- _PROBLEM TO SOLVE_
Report each line from the data below that holds the word "target".

○ ○ ○ ○ ○

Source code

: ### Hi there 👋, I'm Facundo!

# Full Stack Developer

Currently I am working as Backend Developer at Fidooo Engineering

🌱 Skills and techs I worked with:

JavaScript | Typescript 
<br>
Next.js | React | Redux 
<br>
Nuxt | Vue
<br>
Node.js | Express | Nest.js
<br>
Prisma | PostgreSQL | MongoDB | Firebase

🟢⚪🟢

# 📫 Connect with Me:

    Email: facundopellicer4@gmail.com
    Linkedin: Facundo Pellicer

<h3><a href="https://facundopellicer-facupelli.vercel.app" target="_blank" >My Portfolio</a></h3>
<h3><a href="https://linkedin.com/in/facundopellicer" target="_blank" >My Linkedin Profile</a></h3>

○ ○ ○ ○ ○

- _TASK OUTPUT_
<h3><a href="https://facundopellicer-facupelli.vercel.app" target="_blank" >My Portfolio</a></h3>
<h3><a href="https://linkedin.com/in/facundopellicer" target="_blank" >My Linkedin Profile</a></h3>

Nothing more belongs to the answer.